KOMİSYON KONUŞMASI

İBRAHİM AYDEMİR (Erzurum) - Değerli Başkanım, çok teşekkür ediyorum.

Efendim, Sayın Bakanımızın şahsında bütün heyete saygı sunuyorum.

Garo Bey, sakin ol; sabahtan beri seni dinliyoruz, gayet sakiniz biz. Ha bire sual tevcih ediyorsunuz, aynı şeyler.

GARO PAYLAN (Diyarbakır) - Cevap alamıyorum.
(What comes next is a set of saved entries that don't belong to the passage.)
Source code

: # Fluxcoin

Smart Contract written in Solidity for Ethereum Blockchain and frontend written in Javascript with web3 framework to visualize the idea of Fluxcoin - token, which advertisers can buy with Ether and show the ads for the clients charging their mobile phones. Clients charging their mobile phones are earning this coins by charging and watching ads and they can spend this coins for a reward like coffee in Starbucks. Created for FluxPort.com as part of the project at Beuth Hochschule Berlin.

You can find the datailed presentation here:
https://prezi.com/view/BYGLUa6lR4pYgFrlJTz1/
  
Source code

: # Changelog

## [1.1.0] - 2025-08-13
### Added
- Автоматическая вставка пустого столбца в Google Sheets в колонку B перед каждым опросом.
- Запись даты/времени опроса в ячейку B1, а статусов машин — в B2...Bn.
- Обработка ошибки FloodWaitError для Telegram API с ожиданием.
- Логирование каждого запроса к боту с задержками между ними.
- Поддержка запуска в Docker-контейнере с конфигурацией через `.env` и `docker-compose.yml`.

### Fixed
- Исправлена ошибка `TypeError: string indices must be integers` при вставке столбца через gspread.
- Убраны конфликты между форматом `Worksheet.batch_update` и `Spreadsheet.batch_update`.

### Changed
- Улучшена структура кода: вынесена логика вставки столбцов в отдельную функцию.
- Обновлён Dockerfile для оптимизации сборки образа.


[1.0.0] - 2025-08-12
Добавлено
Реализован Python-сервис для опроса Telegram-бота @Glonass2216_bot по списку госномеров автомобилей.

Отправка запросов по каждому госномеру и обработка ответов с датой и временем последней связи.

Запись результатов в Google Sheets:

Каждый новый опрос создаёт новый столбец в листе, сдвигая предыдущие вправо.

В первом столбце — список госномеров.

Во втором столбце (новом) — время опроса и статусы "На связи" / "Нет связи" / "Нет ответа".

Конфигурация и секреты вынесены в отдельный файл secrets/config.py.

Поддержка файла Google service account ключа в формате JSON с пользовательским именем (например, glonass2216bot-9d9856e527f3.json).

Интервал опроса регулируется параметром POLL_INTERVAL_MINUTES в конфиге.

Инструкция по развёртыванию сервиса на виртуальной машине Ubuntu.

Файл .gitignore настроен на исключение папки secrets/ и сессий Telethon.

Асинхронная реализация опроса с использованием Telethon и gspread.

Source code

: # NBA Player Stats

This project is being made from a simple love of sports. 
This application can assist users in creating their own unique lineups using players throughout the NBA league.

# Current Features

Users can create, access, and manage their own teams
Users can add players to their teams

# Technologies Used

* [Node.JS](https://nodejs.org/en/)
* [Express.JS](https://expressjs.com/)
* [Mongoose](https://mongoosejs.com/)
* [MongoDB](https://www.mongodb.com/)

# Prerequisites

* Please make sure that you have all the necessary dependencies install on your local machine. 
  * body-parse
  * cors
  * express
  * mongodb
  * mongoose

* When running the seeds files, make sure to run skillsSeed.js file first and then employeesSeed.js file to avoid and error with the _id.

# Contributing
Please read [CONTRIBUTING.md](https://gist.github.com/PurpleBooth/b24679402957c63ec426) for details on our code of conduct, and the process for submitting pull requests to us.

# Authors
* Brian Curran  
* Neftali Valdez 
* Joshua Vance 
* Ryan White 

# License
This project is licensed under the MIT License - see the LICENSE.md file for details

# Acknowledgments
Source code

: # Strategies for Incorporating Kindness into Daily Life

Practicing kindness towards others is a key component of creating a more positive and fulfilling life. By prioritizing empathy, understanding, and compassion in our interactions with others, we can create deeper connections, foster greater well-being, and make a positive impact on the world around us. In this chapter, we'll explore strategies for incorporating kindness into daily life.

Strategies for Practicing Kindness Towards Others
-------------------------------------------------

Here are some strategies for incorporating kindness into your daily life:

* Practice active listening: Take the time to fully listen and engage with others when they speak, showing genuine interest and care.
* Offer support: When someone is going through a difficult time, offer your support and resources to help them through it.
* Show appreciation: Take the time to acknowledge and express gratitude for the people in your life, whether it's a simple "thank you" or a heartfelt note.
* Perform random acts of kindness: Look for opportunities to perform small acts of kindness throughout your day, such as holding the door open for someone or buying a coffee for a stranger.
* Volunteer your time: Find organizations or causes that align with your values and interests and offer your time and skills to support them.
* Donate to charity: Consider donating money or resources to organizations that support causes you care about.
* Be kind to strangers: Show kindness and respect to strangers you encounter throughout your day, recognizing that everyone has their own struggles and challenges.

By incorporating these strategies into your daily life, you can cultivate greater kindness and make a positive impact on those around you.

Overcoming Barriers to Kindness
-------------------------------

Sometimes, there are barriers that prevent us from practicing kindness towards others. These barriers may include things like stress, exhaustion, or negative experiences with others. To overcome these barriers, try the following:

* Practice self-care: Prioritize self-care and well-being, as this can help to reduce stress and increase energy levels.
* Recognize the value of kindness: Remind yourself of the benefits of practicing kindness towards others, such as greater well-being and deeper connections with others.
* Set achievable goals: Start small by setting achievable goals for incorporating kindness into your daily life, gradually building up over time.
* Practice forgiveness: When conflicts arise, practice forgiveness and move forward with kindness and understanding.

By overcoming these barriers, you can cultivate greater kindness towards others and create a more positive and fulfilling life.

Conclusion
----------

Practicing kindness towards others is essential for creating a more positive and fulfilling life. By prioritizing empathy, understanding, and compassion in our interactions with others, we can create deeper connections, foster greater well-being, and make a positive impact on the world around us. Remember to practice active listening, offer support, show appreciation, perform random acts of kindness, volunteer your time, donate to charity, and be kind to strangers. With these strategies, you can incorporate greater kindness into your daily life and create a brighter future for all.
İBRAHİM AYDEMİR (Erzurum) - Peki, ben, şimdi, böyle esaslı bir sual orta yere koyayım: 20 Aralıkta burada bir kanun görüşmesi vardı, asgari ücreti, efendim, vergi dışı bıraktığımız zamanlar. O gün bir bütçe fazlamız vardı, bu fazlayı kullanma adına bir tasarruf irca ettik, öyle değil mi? Ne dediniz? "Buna gerek var mı kardeşim, ek bütçe getirin." dediniz değil mi? Buradaki heyetin tamamı, hatırlayın.
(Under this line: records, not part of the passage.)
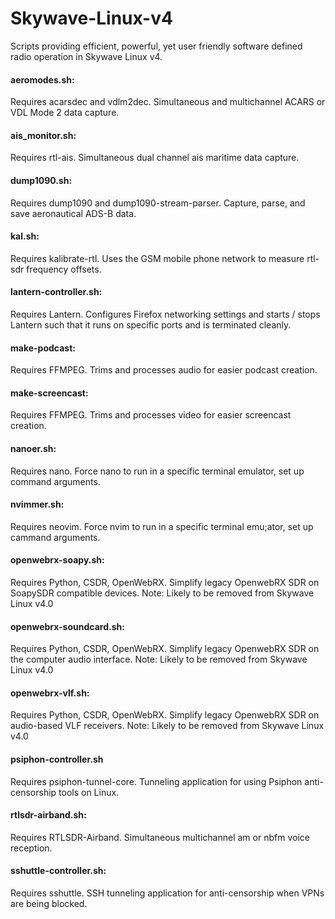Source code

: # Skywave-Linux-v4
Scripts providing efficient, powerful, yet user friendly software defined radio operation in Skywave Linux v4.

#### aeromodes.sh:
Requires acarsdec and vdlm2dec.  Simultaneous and multichannel ACARS or VDL Mode 2 data capture.

#### ais_monitor.sh:
Requires rtl-ais.  Simultaneous dual channel ais maritime data capture.

#### dump1090.sh:
Requires dump1090 and dump1090-stream-parser.  Capture, parse, and save aeronautical ADS-B data.

#### kal.sh:
Requires kalibrate-rtl.  Uses the GSM mobile phone network to measure rtl-sdr frequency offsets.

#### lantern-controller.sh:
Requires Lantern.  Configures Firefox networking settings and starts / stops Lantern such that it
runs on specific ports and is terminated cleanly.

#### make-podcast:
Requires FFMPEG.  Trims and processes audio for easier podcast creation.

#### make-screencast:
Requires FFMPEG.  Trims and processes video for easier screencast creation.

#### nanoer.sh:
Requires nano.  Force nano to run in a specific terminal emulator, set up command arguments.

#### nvimmer.sh:
Requires neovim.  Force nvim to run in a specific terminal emu;ator, set up cammand arguments.

#### openwebrx-soapy.sh:
Requires Python, CSDR, OpenWebRX.  Simplify legacy OpenwebRX SDR on SoapySDR compatible devices.
Note:  Likely to be removed from Skywave Linux v4.0

#### openwebrx-soundcard.sh:
Requires Python, CSDR, OpenWebRX.  Simplify legacy OpenwebRX SDR on the computer audio interface.
Note:  Likely to be removed from Skywave Linux v4.0

#### openwebrx-vlf.sh:
Requires Python, CSDR, OpenWebRX.  Simplify legacy OpenwebRX SDR on audio-based VLF receivers.
Note:  Likely to be removed from Skywave Linux v4.0

#### psiphon-controller.sh
Requires psiphon-tunnel-core.  Tunneling application for using Psiphon anti-censorship tools on Linux.

#### rtlsdr-airband.sh:
Requires RTLSDR-Airband.  Simultaneous multichannel am or nbfm voice reception.

#### sshuttle-controller.sh:
Requires sshuttle.  SSH tunneling application for anti-censorship when VPNs are being blocked.
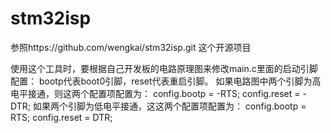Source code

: # stm32isp
参照https://github.com/wengkai/stm32isp.git  这个开源项目


使用这个工具时，要根据自己开发板的电路原理图来修改main.c里面的启动引脚配置：
bootp代表boot0引脚，reset代表重启引脚。
如果电路图中两个引脚为高电平接通，则这两个配置项配置为：
config.bootp = -RTS;
config.reset = -DTR;
如果两个引脚为低电平接通，这这两个配置项配置为：
config.bootp = RTS;
config.reset = DTR;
GARO PAYLAN (Diyarbakır) - Neyi ağabey ya?

İBRAHİM AYDEMİR (Erzurum) - Sen yoktuysan da ben biliyorum.

BAŞKAN CEVDET YILMAZ - Geçen yıl gelir fazlamız oluştuğu için bir kanuni düzenlemeyle bunu harcama yetkisi vermiştik.

GARO PAYLAN (Diyarbakır) - Buna gerek yok demedik, usulü budur dedik.

İBRAHİM AYDEMİR (Erzurum) - Dediniz, dediniz.

Şimdi, "Bu iş için ek bütçe gerekir, daha doğru olur." demiştiniz, Abdüllatif Bey de burada.

GARO PAYLAN (Diyarbakır) - Doğru.

İBRAHİM AYDEMİR (Erzurum) - Şimdi, ara ara deriz ya arkadaşlar: "Şu eşyanın dili olsa da bir dile gelse." İnsanların hafızasına yük olmamak lazım, yeri geldiğinde aşikâr etmek lazım.

İSMAİL TATLIOĞLU (Bursa) - İbrahim Bey, tutanaklar var.

İBRAHİM AYDEMİR (Erzurum) - Efendim.

İSMAİL TATLIOĞLU (Bursa) - Tutanaklar var.

İBRAHİM AYDEMİR (Erzurum) - Tabii, tabii, tutanaklar var ama tutanakları... Şimdi "Israrla sual tevcih ediyorum." diyor ya, onun için söyledim ben.

Biz de biliyoruz, birçok şeyi biliyoruz arkadaşlar. Az önce burada bir konuşmacı kirlilikten bahsetti, kirli yapıdan bahsetti. Kirli yapı nedir arkadaşlar? Bu ülkeye yirmi yılda iki yüz yıllık mesafe aldıran yapı mıdır? Değildir, siz de biliyorsunuz. "Çeşmi insaf" diye bir kavram var; hikmet ehli birisi bunu söylemiş yani insaf gözü, keşke hepimizde o göz olsa da o gözle bakabilsek, hakikatin altını çizsek; böyle olmuyor. Noksanımız yok mu? Onları da söylüyoruz yeri geldiğinde, yakın zamanda burada bir kanun teklifi vardı İstanbul Finans Merkeziyle ilgili, "Geciktik." dedik, kendimize bir tenkit yönelttik. Noksanlarımız var ama yaptığımız esaslı işler var.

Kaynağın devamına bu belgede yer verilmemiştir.